**Aim of the task:** Could you filter the records below and return each line that holds "user"?

[Saved data entries]
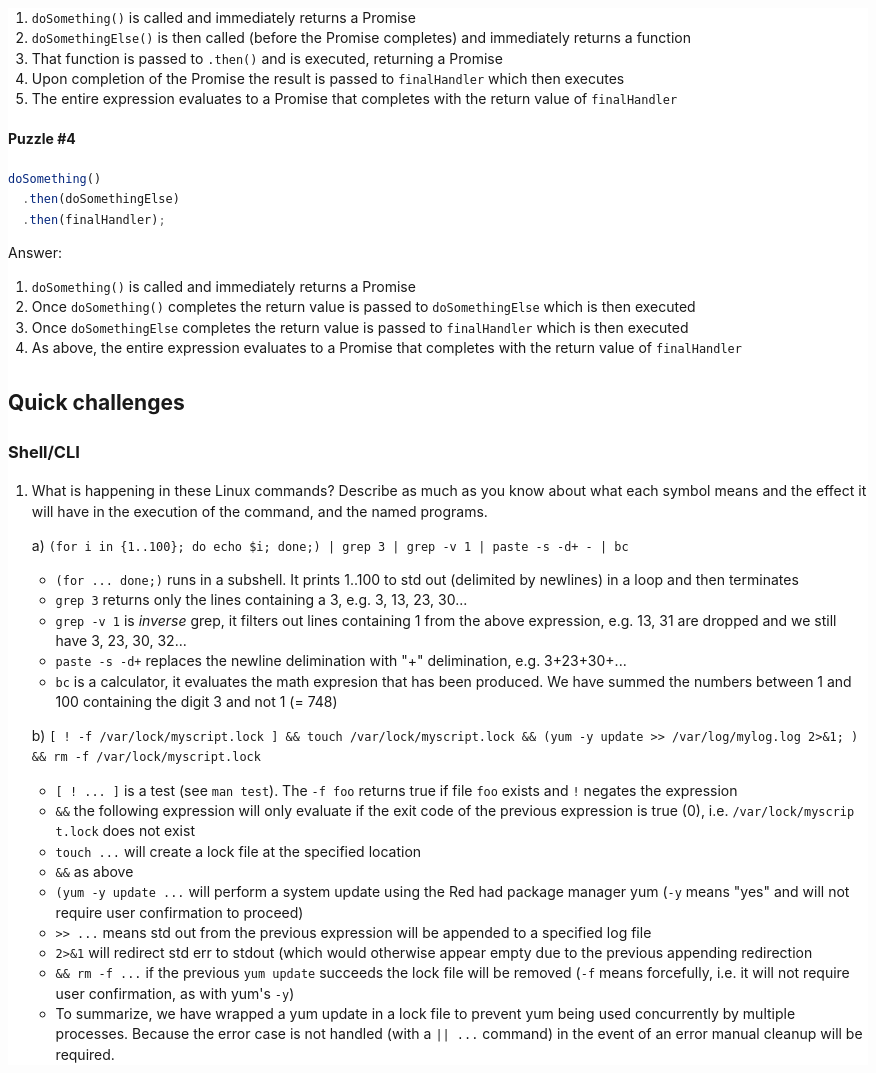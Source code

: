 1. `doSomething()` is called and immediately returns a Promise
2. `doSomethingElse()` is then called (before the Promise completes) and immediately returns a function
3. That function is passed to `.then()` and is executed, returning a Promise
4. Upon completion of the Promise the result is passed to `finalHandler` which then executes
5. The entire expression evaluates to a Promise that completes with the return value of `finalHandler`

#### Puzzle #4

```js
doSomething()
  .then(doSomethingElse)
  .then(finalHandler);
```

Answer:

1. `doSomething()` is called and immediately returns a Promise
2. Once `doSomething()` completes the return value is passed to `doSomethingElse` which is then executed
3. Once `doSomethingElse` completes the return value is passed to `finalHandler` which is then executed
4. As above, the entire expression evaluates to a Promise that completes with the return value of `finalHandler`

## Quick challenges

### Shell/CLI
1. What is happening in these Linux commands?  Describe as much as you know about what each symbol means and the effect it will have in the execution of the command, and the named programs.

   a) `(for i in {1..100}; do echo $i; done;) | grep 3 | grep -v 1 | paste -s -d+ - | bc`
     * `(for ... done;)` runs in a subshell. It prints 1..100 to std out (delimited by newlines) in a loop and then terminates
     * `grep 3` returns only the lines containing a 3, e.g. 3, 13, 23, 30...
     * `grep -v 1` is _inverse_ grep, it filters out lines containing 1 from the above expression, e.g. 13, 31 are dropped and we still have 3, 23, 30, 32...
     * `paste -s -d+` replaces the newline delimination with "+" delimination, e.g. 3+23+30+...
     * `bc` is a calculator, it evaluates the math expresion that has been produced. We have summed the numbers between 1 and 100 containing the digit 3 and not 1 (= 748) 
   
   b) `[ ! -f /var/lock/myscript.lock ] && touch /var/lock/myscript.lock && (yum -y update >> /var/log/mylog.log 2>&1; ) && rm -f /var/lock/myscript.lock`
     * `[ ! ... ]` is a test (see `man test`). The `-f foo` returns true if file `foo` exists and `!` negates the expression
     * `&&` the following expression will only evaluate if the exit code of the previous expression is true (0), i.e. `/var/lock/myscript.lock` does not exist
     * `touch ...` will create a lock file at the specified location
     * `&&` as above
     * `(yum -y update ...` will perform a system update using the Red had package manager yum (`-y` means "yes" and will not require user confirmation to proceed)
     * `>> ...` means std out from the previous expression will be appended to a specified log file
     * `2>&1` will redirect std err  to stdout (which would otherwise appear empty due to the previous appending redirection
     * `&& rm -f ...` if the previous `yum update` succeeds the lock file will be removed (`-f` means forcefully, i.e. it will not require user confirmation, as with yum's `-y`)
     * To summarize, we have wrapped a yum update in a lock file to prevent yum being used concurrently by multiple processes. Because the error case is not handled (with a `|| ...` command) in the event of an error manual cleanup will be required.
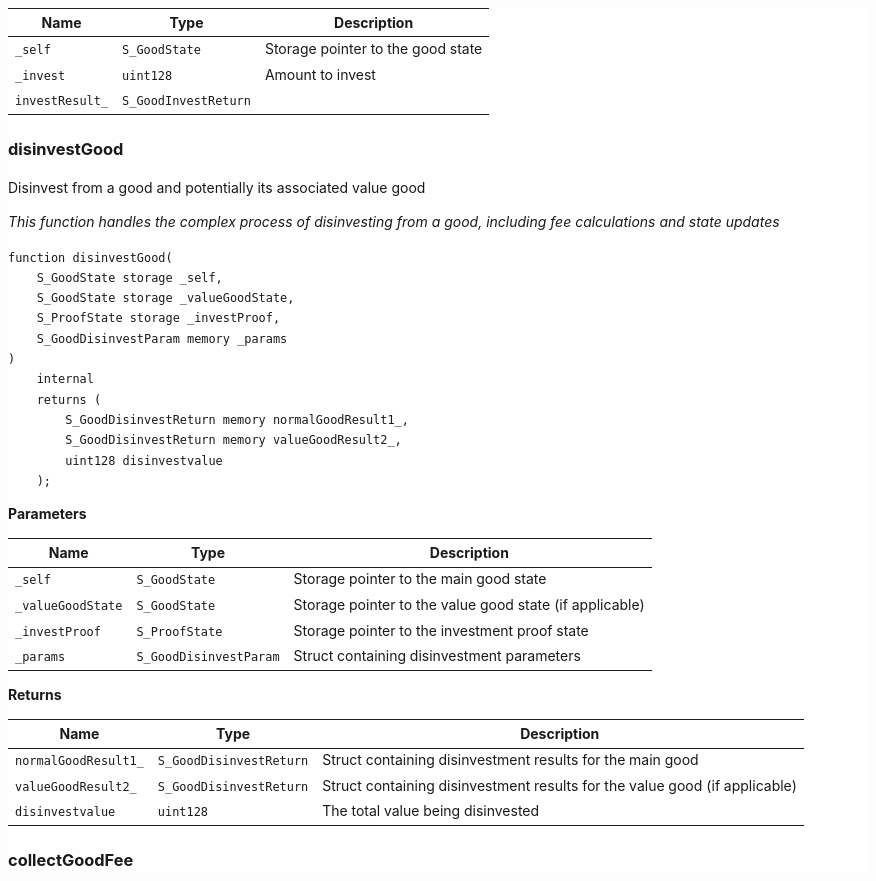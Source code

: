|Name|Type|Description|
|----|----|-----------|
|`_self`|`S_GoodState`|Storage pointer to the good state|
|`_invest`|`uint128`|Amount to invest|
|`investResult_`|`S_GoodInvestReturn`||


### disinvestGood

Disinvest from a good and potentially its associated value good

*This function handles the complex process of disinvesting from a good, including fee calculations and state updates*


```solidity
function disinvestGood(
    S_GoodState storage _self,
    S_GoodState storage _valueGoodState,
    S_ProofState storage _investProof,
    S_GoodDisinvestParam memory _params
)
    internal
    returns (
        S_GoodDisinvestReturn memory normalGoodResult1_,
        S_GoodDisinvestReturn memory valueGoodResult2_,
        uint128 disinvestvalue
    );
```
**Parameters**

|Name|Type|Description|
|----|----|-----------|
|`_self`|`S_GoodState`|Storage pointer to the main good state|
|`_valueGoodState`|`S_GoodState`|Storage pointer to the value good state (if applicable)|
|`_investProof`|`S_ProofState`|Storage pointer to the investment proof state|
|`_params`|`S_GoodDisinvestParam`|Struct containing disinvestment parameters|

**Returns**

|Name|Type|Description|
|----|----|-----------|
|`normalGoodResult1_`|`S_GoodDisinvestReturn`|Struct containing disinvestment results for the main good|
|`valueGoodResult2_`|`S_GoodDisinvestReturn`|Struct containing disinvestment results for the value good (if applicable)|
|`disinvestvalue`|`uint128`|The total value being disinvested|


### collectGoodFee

**Answer to this problem:**
     * `(yum -y update ...` will perform a system update using the Red had package manager yum (`-y` means "yes" and will not require user confirmation to proceed)
     * `&& rm -f ...` if the previous `yum update` succeeds the lock file will be removed (`-f` means forcefully, i.e. it will not require user confirmation, as with yum's `-y`)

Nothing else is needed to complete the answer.